- _Saved data entries_

**********

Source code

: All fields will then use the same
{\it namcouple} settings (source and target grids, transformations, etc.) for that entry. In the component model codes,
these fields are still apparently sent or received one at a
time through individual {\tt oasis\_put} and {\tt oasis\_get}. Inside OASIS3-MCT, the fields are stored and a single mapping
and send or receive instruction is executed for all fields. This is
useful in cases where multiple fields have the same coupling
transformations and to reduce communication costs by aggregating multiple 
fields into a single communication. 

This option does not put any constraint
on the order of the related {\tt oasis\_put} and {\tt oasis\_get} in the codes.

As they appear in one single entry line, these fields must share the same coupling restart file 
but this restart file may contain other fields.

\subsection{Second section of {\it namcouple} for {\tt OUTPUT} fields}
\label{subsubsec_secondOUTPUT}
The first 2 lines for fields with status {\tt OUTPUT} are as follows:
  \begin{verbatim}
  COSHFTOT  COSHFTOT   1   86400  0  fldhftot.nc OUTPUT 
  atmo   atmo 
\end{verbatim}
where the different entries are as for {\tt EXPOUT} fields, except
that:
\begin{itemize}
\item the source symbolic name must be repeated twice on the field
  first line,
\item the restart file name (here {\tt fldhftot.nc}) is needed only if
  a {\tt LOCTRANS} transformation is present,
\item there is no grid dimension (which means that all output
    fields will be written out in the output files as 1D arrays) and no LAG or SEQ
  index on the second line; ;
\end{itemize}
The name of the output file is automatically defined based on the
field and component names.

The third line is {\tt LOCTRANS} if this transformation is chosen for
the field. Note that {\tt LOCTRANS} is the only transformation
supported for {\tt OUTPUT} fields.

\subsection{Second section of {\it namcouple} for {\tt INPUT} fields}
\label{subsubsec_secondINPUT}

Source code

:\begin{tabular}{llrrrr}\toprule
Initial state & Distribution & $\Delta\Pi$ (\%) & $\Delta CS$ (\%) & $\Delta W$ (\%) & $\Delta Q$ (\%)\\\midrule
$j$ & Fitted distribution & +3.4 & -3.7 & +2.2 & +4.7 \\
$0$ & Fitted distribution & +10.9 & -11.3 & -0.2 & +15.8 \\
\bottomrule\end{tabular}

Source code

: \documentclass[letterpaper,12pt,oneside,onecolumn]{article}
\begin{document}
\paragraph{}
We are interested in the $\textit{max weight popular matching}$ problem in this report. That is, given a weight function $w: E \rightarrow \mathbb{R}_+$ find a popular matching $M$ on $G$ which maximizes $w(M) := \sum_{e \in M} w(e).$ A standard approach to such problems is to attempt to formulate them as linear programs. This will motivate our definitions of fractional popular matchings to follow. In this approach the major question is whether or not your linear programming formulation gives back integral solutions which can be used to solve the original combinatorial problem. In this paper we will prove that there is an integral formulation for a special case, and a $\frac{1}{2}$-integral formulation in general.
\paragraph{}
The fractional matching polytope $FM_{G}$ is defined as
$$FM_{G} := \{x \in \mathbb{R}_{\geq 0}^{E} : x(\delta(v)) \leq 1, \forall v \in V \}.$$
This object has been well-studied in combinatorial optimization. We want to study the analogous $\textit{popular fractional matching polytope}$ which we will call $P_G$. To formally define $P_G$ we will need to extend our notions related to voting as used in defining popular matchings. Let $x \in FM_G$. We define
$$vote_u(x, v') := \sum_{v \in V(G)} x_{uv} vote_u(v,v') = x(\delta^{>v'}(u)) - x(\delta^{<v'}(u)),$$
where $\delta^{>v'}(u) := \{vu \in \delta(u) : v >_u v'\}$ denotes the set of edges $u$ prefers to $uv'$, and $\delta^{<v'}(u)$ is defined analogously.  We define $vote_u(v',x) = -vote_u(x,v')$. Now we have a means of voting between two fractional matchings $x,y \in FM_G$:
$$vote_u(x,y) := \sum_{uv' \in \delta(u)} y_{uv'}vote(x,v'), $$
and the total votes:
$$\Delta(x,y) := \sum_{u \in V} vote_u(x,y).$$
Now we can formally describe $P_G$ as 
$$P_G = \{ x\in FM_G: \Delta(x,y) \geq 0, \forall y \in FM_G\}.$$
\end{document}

**********

- _Work to be completed_
With every word kept as it is, set down the entries again.

- _Exercise solution_
Source code

: All fields will then use the same
{\it namcouple} settings (source and target grids, transformations, etc.) for that entry. In the component model codes,
these fields are still apparently sent or received one at a
time through individual {\tt oasis\_put} and {\tt oasis\_get}. Inside OASIS3-MCT, the fields are stored and a single mapping
and send or receive instruction is executed for all fields. This is
useful in cases where multiple fields have the same coupling
transformations and to reduce communication costs by aggregating multiple 
fields into a single communication. 

This option does not put any constraint
on the order of the related {\tt oasis\_put} and {\tt oasis\_get} in the codes.

As they appear in one single entry line, these fields must share the same coupling restart file 
but this restart file may contain other fields.

\subsection{Second section of {\it namcouple} for {\tt OUTPUT} fields}
\label{subsubsec_secondOUTPUT}
The first 2 lines for fields with status {\tt OUTPUT} are as follows:
  \begin{verbatim}
  COSHFTOT  COSHFTOT   1   86400  0  fldhftot.nc OUTPUT 
  atmo   atmo 
\end{verbatim}
where the different entries are as for {\tt EXPOUT} fields, except
that:
\begin{itemize}
\item the source symbolic name must be repeated twice on the field
  first line,
\item the restart file name (here {\tt fldhftot.nc}) is needed only if
  a {\tt LOCTRANS} transformation is present,
\item there is no grid dimension (which means that all output
    fields will be written out in the output files as 1D arrays) and no LAG or SEQ
  index on the second line; ;
\end{itemize}
The name of the output file is automatically defined based on the
field and component names.

The third line is {\tt LOCTRANS} if this transformation is chosen for
the field. Note that {\tt LOCTRANS} is the only transformation
supported for {\tt OUTPUT} fields.

\subsection{Second section of {\it namcouple} for {\tt INPUT} fields}
\label{subsubsec_secondINPUT}

Source code

:\begin{tabular}{llrrrr}\toprule
Initial state & Distribution & $\Delta\Pi$ (\%) & $\Delta CS$ (\%) & $\Delta W$ (\%) & $\Delta Q$ (\%)\\\midrule
$j$ & Fitted distribution & +3.4 & -3.7 & +2.2 & +4.7 \\
$0$ & Fitted distribution & +10.9 & -11.3 & -0.2 & +15.8 \\
\bottomrule\end{tabular}

Source code

: \documentclass[letterpaper,12pt,oneside,onecolumn]{article}
\begin{document}
\paragraph{}
We are interested in the $\textit{max weight popular matching}$ problem in this report. That is, given a weight function $w: E \rightarrow \mathbb{R}_+$ find a popular matching $M$ on $G$ which maximizes $w(M) := \sum_{e \in M} w(e).$ A standard approach to such problems is to attempt to formulate them as linear programs. This will motivate our definitions of fractional popular matchings to follow. In this approach the major question is whether or not your linear programming formulation gives back integral solutions which can be used to solve the original combinatorial problem. In this paper we will prove that there is an integral formulation for a special case, and a $\frac{1}{2}$-integral formulation in general.
\paragraph{}
The fractional matching polytope $FM_{G}$ is defined as
$$FM_{G} := \{x \in \mathbb{R}_{\geq 0}^{E} : x(\delta(v)) \leq 1, \forall v \in V \}.$$
This object has been well-studied in combinatorial optimization. We want to study the analogous $\textit{popular fractional matching polytope}$ which we will call $P_G$. To formally define $P_G$ we will need to extend our notions related to voting as used in defining popular matchings. Let $x \in FM_G$. We define
$$vote_u(x, v') := \sum_{v \in V(G)} x_{uv} vote_u(v,v') = x(\delta^{>v'}(u)) - x(\delta^{<v'}(u)),$$
where $\delta^{>v'}(u) := \{vu \in \delta(u) : v >_u v'\}$ denotes the set of edges $u$ prefers to $uv'$, and $\delta^{<v'}(u)$ is defined analogously.  We define $vote_u(v',x) = -vote_u(x,v')$. Now we have a means of voting between two fractional matchings $x,y \in FM_G$:
$$vote_u(x,y) := \sum_{uv' \in \delta(u)} y_{uv'}vote(x,v'), $$
and the total votes:
$$\Delta(x,y) := \sum_{u \in V} vote_u(x,y).$$
Now we can formally describe $P_G$ as 
$$P_G = \{ x\in FM_G: \Delta(x,y) \geq 0, \forall y \in FM_G\}.$$
\end{document}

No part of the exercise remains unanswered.